Mondays Are the Most Productive Day of the Week (But Not This Monday)

You may want to alter your New Years' resolution plans after seeing this productivity data.

The New Year will be here on Monday, and many people are heading into 2018 with resolutions and goals, hopefully some of which will be accomplished. But what are the odds of really accomplishing what one sets out to do?

There’s a certain stereotypical eye roll reaction to anyone saying they have a New Year's resolution.

“Oh really? How about last year’s resolution to stop smoking? How’d that turn out?”

Keeping those resolutions appears to be a rather tricky affair, and that’s understandable. When we’re in a certain comfort zone, we like to stay there. Leaving that comfort zone and putting in extra effort is often difficult, time consuming, and just plain boring sometimes.

Most of us have likely broken a New Year’s resolution. The Guardian found in 2015 that 63% of those surveyed admitted to breaking a resolution, and 66% of those people admitted to doing so within one month.

What gives?
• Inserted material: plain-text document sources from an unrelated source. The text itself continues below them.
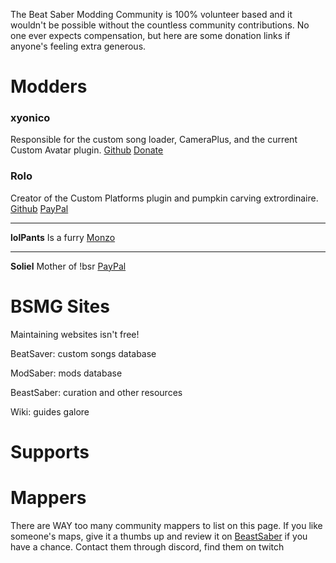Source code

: <!-- TITLE: Donate -->
<!-- SUBTITLE: Headpats are nice but they can't buy ramen -->

The Beat Saber Modding Community is 100% volunteer based and it wouldn't be possible without the countless community contributions. No one ever expects compensation, but here are some donation links if anyone's feeling extra generous. 



# Modders
### xyonico
Responsible for the custom song loader, CameraPlus, and the current Custom Avatar plugin.
[Github](https://github.com/xyonico/) [Donate](https://www.paypal.com/cgi-bin/webscr?cmd=_s-xclick&hosted_button_id=RRQ2MBEEEW63A)

### Rolo
Creator of the Custom Platforms plugin and pumpkin carving extrordinaire.
[Github](https://github.com/rolopogo) [PayPal](https://www.paypal.me/RobynLovett)

---

**lolPants**
Is a furry
[Monzo](https://monzo.me/jackbaron)

---

**Soliel**
Mother of !bsr
[PayPal](https://streamlabs.com/soliela)
# BSMG Sites
Maintaining websites isn't free!

BeatSaver: custom songs database

ModSaber: mods database

BeastSaber: curation and other resources

Wiki: guides galore

# Supports

# Mappers
There are WAY too many community mappers to list on this page. If you like someone's maps, give it a thumbs up and review it on [BeastSaber](https://bsaber.com) if you have a chance. Contact them through discord, find them on twitch
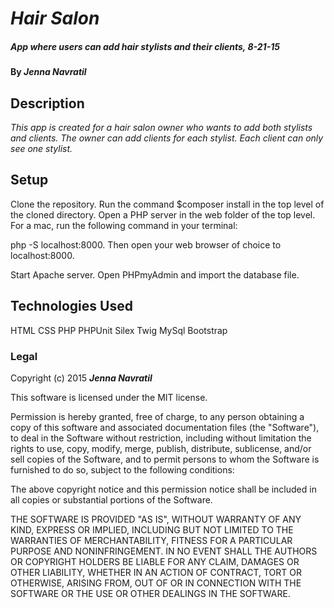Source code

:# _Hair Salon_

##### _App where users can add hair stylists and their clients, 8-21-15_

#### By _**Jenna Navratil**_

## Description

_This app is created for a hair salon owner who wants to add both stylists and clients. The owner can add clients for each stylist. Each client can only see one stylist._

## Setup

Clone the repository. Run the command $composer install in the top level of the cloned directory. Open a PHP server in the web folder of the top level. For a mac, run the following command in your terminal:

php -S localhost:8000. Then open your web browser of choice to localhost:8000.

Start Apache server. Open PHPmyAdmin and import the database file.

## Technologies Used

HTML
CSS
PHP
PHPUnit
Silex
Twig
MySql
Bootstrap

### Legal


Copyright (c) 2015 **_Jenna Navratil_**

This software is licensed under the MIT license.

Permission is hereby granted, free of charge, to any person obtaining a copy
of this software and associated documentation files (the "Software"), to deal
in the Software without restriction, including without limitation the rights
to use, copy, modify, merge, publish, distribute, sublicense, and/or sell
copies of the Software, and to permit persons to whom the Software is
furnished to do so, subject to the following conditions:

The above copyright notice and this permission notice shall be included in
all copies or substantial portions of the Software.

THE SOFTWARE IS PROVIDED "AS IS", WITHOUT WARRANTY OF ANY KIND, EXPRESS OR
IMPLIED, INCLUDING BUT NOT LIMITED TO THE WARRANTIES OF MERCHANTABILITY,
FITNESS FOR A PARTICULAR PURPOSE AND NONINFRINGEMENT. IN NO EVENT SHALL THE
AUTHORS OR COPYRIGHT HOLDERS BE LIABLE FOR ANY CLAIM, DAMAGES OR OTHER
LIABILITY, WHETHER IN AN ACTION OF CONTRACT, TORT OR OTHERWISE, ARISING FROM,
OUT OF OR IN CONNECTION WITH THE SOFTWARE OR THE USE OR OTHER DEALINGS IN
THE SOFTWARE.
Why do so many people break their resolutions in spite of their initial zeal and commitment? The answer may actually lie in our overall productivity rates throughout the year. The data shows that our entire approach to resolutions may need some adjusting, right down to the day and hour even.

According to project management software company Redbooth, the most productive day of the week is Monday, when 20.4% of all work gets done. Productivity generally goes down a bit each day, before taking a nosedive on Saturday.
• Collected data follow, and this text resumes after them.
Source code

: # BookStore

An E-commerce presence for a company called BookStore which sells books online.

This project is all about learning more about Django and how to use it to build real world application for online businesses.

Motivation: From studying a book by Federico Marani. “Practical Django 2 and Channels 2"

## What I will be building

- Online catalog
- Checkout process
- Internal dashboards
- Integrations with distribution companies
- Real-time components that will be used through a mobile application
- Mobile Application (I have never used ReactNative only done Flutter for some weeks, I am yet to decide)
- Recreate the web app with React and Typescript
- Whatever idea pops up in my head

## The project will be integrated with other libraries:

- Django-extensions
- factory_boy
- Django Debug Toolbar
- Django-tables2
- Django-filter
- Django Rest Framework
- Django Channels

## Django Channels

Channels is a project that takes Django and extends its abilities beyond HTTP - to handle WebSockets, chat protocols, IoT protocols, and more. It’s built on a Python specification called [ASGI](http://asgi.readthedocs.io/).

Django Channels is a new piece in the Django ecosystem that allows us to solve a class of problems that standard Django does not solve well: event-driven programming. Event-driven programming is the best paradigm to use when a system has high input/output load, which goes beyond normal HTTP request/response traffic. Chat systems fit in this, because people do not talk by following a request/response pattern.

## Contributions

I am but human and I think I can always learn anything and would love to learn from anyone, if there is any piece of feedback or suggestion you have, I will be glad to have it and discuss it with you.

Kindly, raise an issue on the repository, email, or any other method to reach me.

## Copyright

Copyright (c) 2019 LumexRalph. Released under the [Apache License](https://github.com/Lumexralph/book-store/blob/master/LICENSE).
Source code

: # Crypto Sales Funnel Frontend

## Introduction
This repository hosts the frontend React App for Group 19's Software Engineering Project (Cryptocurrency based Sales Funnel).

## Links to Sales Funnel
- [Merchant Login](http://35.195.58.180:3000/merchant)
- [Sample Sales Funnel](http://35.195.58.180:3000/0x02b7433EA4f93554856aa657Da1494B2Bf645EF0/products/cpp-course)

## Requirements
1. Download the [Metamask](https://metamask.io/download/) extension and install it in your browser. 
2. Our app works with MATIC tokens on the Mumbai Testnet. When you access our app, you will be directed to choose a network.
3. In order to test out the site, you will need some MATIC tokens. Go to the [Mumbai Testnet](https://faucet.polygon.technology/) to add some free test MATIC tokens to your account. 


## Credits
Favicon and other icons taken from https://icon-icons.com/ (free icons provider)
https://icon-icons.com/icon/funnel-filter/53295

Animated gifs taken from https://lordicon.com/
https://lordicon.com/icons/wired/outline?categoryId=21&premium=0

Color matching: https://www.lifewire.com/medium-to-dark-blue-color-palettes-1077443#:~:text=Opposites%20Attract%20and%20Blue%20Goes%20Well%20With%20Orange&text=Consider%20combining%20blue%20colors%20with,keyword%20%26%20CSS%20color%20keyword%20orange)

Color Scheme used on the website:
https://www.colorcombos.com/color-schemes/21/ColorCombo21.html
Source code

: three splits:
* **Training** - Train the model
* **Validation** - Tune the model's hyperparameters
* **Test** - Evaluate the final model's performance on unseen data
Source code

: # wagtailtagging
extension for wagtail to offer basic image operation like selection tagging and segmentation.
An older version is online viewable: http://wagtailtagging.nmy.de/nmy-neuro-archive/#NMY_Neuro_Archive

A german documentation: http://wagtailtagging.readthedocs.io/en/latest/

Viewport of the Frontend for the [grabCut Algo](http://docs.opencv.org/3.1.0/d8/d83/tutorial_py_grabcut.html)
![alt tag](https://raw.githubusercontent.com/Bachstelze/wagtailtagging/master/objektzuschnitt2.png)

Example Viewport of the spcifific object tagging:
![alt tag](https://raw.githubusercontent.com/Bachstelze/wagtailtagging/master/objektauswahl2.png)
The most productive time of any given day is about 11 a.m., when 9.7% of all work is completed. The time leading up to then gradually becomes more productive, and the time after that generally becomes less productive.

January is actually the least productive time of the year. Based on four years of data analysis, their researchers found that only 7.2% of all work is completed in January, the lowest of all 12 months.

Looking at things from a seasonal perspective, most work gets done in the fall, about 27.3% of all productivity. In the winter, we only complete about 22.8% of all work for the year. Something about the post-holiday season just seems to put us into a slump while working.

Maybe that’s why we have such difficulty in carrying out our resolutions. The holiday rush is over, and the next holiday season seems so far away. Not to mention the fact that we’ve just gotten through nearly two straight months of traveling, parties, shopping, and whatever else we do that time of year. All of that celebrating can be exhausting!

So maybe if we’re going to make resolutions, we should do them in the fall instead, in October; and to be rather precise, on a Monday at around 11 am. Maybe we would have the energy and momentum to carry them out.

What are some of your resolutions? For me, I plan on being debt free this year. I’m sick and tired of handing over my hard-earned money to other people. I’d much rather be paying myself and family than just seeing that money go right out the door almost as soon as it comes in.

Granted, we have been working on our debt for some time now, but the goal is to finish what we started. Who knows, we may even be able to knock it out by October, maybe a Monday at 11 am…

What do you think of this? Have you broken New Year’s resolutions before? Are you thinking of trying a new strategy for long term goals and plans? Let me know what you think!